Work to be completed
What follows is a listing; restate all of it word for word.

· · · ·

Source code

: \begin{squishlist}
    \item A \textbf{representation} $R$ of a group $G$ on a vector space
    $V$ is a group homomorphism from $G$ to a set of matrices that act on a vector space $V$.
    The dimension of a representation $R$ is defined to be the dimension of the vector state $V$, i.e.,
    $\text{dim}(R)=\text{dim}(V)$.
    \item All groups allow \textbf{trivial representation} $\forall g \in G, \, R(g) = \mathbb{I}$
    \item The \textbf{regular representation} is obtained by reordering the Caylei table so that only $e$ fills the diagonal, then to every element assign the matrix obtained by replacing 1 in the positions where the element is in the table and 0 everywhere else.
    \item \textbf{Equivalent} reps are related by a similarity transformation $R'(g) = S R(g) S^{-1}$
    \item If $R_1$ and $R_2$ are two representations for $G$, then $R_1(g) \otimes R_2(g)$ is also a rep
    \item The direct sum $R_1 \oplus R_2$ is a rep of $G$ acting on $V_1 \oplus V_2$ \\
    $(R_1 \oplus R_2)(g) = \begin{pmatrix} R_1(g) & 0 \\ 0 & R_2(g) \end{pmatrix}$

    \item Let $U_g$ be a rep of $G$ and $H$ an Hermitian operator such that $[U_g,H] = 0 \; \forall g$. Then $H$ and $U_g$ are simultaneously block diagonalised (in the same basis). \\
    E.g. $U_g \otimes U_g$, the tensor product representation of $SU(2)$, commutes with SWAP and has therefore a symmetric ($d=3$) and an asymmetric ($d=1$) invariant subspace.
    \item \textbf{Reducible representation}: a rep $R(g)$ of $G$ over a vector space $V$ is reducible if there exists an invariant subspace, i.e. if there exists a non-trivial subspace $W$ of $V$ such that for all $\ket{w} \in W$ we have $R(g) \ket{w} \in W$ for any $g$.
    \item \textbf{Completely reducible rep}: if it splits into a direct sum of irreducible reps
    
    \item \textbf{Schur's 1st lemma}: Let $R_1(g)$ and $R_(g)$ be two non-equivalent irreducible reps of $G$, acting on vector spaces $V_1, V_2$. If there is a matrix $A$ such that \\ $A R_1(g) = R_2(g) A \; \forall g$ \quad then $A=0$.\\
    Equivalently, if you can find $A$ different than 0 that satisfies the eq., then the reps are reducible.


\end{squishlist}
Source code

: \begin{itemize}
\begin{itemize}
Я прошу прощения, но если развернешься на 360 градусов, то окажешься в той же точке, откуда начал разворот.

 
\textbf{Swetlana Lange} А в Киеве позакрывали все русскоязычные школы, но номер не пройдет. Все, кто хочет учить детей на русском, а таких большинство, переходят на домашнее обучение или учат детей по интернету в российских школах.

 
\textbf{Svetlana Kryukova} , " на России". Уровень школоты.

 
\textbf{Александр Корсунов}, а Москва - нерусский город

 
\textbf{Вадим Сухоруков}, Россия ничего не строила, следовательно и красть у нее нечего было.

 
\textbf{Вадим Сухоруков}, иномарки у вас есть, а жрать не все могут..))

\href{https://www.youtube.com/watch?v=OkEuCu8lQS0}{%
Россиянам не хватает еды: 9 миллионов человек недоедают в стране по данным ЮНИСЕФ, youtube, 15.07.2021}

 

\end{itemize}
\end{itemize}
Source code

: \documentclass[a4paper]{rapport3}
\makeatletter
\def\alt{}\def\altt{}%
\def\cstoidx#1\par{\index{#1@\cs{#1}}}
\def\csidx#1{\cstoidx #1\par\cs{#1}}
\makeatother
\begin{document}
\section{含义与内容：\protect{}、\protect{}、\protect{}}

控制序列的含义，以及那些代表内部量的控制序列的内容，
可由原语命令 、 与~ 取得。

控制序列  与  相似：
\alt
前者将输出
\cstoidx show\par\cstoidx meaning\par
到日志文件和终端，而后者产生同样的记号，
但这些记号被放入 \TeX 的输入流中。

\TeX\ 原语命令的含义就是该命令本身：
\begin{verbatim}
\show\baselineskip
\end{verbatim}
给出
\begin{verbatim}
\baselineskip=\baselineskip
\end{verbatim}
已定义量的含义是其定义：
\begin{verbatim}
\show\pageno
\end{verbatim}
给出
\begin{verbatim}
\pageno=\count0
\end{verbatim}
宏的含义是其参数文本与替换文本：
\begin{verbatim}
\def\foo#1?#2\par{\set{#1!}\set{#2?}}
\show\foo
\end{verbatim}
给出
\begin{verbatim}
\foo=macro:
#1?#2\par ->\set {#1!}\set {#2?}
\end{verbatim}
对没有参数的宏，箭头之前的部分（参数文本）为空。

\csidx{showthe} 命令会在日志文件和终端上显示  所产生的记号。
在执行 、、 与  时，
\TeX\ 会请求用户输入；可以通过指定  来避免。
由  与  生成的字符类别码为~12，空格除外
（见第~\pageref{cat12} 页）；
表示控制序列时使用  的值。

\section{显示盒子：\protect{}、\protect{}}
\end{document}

· · · ·

Written solution
Source code

: \begin{squishlist}
    \item A \textbf{representation} $R$ of a group $G$ on a vector space
    $V$ is a group homomorphism from $G$ to a set of matrices that act on a vector space $V$.
    The dimension of a representation $R$ is defined to be the dimension of the vector state $V$, i.e.,
    $\text{dim}(R)=\text{dim}(V)$.
    \item All groups allow \textbf{trivial representation} $\forall g \in G, \, R(g) = \mathbb{I}$
    \item The \textbf{regular representation} is obtained by reordering the Caylei table so that only $e$ fills the diagonal, then to every element assign the matrix obtained by replacing 1 in the positions where the element is in the table and 0 everywhere else.
    \item \textbf{Equivalent} reps are related by a similarity transformation $R'(g) = S R(g) S^{-1}$
    \item If $R_1$ and $R_2$ are two representations for $G$, then $R_1(g) \otimes R_2(g)$ is also a rep
    \item The direct sum $R_1 \oplus R_2$ is a rep of $G$ acting on $V_1 \oplus V_2$ \\
    $(R_1 \oplus R_2)(g) = \begin{pmatrix} R_1(g) & 0 \\ 0 & R_2(g) \end{pmatrix}$

    \item Let $U_g$ be a rep of $G$ and $H$ an Hermitian operator such that $[U_g,H] = 0 \; \forall g$. Then $H$ and $U_g$ are simultaneously block diagonalised (in the same basis). \\
    E.g. $U_g \otimes U_g$, the tensor product representation of $SU(2)$, commutes with SWAP and has therefore a symmetric ($d=3$) and an asymmetric ($d=1$) invariant subspace.
    \item \textbf{Reducible representation}: a rep $R(g)$ of $G$ over a vector space $V$ is reducible if there exists an invariant subspace, i.e. if there exists a non-trivial subspace $W$ of $V$ such that for all $\ket{w} \in W$ we have $R(g) \ket{w} \in W$ for any $g$.
    \item \textbf{Completely reducible rep}: if it splits into a direct sum of irreducible reps
    
    \item \textbf{Schur's 1st lemma}: Let $R_1(g)$ and $R_(g)$ be two non-equivalent irreducible reps of $G$, acting on vector spaces $V_1, V_2$. If there is a matrix $A$ such that \\ $A R_1(g) = R_2(g) A \; \forall g$ \quad then $A=0$.\\
    Equivalently, if you can find $A$ different than 0 that satisfies the eq., then the reps are reducible.


\end{squishlist}
Source code

: \begin{itemize}
\begin{itemize}
Я прошу прощения, но если развернешься на 360 градусов, то окажешься в той же точке, откуда начал разворот.

 
\textbf{Swetlana Lange} А в Киеве позакрывали все русскоязычные школы, но номер не пройдет. Все, кто хочет учить детей на русском, а таких большинство, переходят на домашнее обучение или учат детей по интернету в российских школах.

 
\textbf{Svetlana Kryukova} , " на России". Уровень школоты.

 
\textbf{Александр Корсунов}, а Москва - нерусский город

 
\textbf{Вадим Сухоруков}, Россия ничего не строила, следовательно и красть у нее нечего было.

 
\textbf{Вадим Сухоруков}, иномарки у вас есть, а жрать не все могут..))

\href{https://www.youtube.com/watch?v=OkEuCu8lQS0}{%
Россиянам не хватает еды: 9 миллионов человек недоедают в стране по данным ЮНИСЕФ, youtube, 15.07.2021}

 

\end{itemize}
\end{itemize}
Source code

: \documentclass[a4paper]{rapport3}
\makeatletter
\def\alt{}\def\altt{}%
\def\cstoidx#1\par{\index{#1@\cs{#1}}}
\def\csidx#1{\cstoidx #1\par\cs{#1}}
\makeatother
\begin{document}
\section{含义与内容：\protect{}、\protect{}、\protect{}}

控制序列的含义，以及那些代表内部量的控制序列的内容，
可由原语命令 、 与~ 取得。

控制序列  与  相似：
\alt
前者将输出
\cstoidx show\par\cstoidx meaning\par
到日志文件和终端，而后者产生同样的记号，
但这些记号被放入 \TeX 的输入流中。

\TeX\ 原语命令的含义就是该命令本身：
\begin{verbatim}
\show\baselineskip
\end{verbatim}
给出
\begin{verbatim}
\baselineskip=\baselineskip
\end{verbatim}
已定义量的含义是其定义：
\begin{verbatim}
\show\pageno
\end{verbatim}
给出
\begin{verbatim}
\pageno=\count0
\end{verbatim}
宏的含义是其参数文本与替换文本：
\begin{verbatim}
\def\foo#1?#2\par{\set{#1!}\set{#2?}}
\show\foo
\end{verbatim}
给出
\begin{verbatim}
\foo=macro:
#1?#2\par ->\set {#1!}\set {#2?}
\end{verbatim}
对没有参数的宏，箭头之前的部分（参数文本）为空。

\csidx{showthe} 命令会在日志文件和终端上显示  所产生的记号。
在执行 、、 与  时，
\TeX\ 会请求用户输入；可以通过指定  来避免。
由  与  生成的字符类别码为~12，空格除外
（见第~\pageref{cat12} 页）；
表示控制序列时使用  的值。

\section{显示盒子：\protect{}、\protect{}}
\end{document}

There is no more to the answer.